Um dos assuntos mais sensíveis em nossa sociedade refere-se à sensação de impunidade. Algo que permeia todas as classes sociais e os mais diferentes setores da sociedade e que tem efeitos deletérios incomensuráveis.
Infelizmente esse sentimento de impunidade tira-nos a capacidade de uma análise racional sobre um dos maiores problemas brasileiros: o injusto sistema punitivo que vivemos. Vou usar aqui o termo sistema punitivo para me referir de forma ampla ao sistema que envolve a polícia judiciária, ministério público, justiça e sistema prisional. Todas as vezes em que se cogita estabelecer penas alternativas para casos de menor poder ofensivo ou que busquem esvaziar cadeias e delegacias cresce o sentimento de impunidade e abre-se o espaço para discursos populistas.
Embora sob uma primeira análise a ideia de liberar quem cometeu ilícitos leva-nos imediatamente a pensar em impunidade, é preciso perceber que esse raciocínio é por demais simplório para compreender um dos maiores problemas de uma sociedade cheia de complexidades e deficiências históricas como a nossa.
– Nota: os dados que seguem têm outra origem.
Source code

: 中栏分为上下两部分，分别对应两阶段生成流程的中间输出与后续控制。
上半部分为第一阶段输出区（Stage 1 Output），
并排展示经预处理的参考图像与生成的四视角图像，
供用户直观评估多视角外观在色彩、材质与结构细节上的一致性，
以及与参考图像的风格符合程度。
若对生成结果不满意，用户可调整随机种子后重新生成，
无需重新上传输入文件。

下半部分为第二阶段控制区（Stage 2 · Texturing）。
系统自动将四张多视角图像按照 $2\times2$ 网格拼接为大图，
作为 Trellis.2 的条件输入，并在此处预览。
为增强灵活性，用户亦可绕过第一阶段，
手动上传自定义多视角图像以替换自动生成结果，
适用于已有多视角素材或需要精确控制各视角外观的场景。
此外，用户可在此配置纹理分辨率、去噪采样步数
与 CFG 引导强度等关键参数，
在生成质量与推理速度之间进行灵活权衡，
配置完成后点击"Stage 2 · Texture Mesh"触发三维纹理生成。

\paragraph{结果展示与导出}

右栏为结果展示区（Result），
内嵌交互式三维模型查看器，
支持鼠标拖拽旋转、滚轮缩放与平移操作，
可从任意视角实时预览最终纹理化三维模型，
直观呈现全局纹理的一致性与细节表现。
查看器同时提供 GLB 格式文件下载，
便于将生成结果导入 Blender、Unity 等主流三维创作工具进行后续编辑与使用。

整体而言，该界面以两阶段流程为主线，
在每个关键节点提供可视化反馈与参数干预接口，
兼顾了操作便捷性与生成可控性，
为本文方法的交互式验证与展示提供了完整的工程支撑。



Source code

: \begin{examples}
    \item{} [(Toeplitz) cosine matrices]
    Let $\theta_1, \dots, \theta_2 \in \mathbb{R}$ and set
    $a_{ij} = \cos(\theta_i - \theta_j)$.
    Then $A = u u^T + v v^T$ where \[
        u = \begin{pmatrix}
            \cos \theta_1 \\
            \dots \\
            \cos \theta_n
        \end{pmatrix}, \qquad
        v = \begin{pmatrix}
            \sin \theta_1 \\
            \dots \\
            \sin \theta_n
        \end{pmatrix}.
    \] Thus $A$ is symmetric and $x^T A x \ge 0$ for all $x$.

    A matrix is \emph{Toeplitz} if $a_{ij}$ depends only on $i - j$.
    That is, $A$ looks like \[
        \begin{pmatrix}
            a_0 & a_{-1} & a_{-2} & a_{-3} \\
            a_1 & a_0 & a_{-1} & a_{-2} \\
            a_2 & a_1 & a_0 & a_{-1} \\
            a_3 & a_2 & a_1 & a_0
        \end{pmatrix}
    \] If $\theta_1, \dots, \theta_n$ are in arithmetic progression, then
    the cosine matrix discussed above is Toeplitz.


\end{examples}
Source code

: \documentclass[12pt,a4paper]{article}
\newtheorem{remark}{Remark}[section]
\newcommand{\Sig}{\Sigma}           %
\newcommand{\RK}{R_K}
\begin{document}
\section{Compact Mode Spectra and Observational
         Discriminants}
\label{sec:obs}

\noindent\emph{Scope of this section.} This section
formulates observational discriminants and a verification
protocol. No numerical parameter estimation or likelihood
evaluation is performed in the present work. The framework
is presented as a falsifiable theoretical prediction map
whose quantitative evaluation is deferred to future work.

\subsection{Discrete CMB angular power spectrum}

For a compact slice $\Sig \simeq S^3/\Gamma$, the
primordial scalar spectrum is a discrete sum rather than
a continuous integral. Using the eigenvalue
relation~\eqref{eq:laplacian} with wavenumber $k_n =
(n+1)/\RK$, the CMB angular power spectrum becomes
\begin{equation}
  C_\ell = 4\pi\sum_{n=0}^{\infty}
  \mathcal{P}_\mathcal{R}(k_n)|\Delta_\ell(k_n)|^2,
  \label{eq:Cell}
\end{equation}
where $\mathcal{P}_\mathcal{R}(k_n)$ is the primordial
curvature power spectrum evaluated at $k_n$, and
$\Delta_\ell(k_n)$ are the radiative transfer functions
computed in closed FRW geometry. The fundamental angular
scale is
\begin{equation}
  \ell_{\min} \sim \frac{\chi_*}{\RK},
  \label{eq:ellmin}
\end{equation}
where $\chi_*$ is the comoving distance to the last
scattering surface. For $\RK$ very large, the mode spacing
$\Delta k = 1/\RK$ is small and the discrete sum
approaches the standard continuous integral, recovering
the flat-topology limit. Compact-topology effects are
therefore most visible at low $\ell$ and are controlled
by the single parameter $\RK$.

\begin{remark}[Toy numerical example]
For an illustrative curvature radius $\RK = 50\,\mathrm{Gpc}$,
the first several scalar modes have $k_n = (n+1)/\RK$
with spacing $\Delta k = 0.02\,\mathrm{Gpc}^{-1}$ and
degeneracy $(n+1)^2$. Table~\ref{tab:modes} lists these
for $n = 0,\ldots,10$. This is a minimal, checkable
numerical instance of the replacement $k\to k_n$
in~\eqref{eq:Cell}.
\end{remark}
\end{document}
Um dos princípios básicos de um sistema punitivo em países democráticos é de que a pena por um ilícito deve guardar proporção com o dano causado pelo delito. Esse princípio não existe de fato hoje. Não me refiro nem ao arcabouço legal, mas à dura realidade de pessoas (a grande maioria de pobres) que se amontoam em cadeias e que via de regra pagam muito caro pelo que fizeram. O papel ressocializador que o Estado é obrigado a exercer também é inexistente. Na verdade, ao se tratar batedores de carteira junto de homicidas, traficantes e gangsters de todo naipe, se está alimentando um círculo vicioso da violência.
O impacto desse círculo vicioso é cruel na nossa vida cotidiana. Os agressores vão se “escolando” no crime e também, por saberem que não faz muita diferença entre ser latrocida ou meramente um batedor de carteira, tornam-se cada vez mais violentos. Aqueles que defendem leis mais rigorosas precisam compreender que o grande problema é que o sistema punitivo hoje já é rigoroso. Na verdade, demasiadamente rigoroso e demasiadamente injusto. Uma reforma que induza o Estado a agir com parcimônia e sabedoria é o que devem buscar os homens públicos de bem. Mas para isso é preciso coragem para não serem cooptados pelos discursos fáceis, mas contra-produtivos.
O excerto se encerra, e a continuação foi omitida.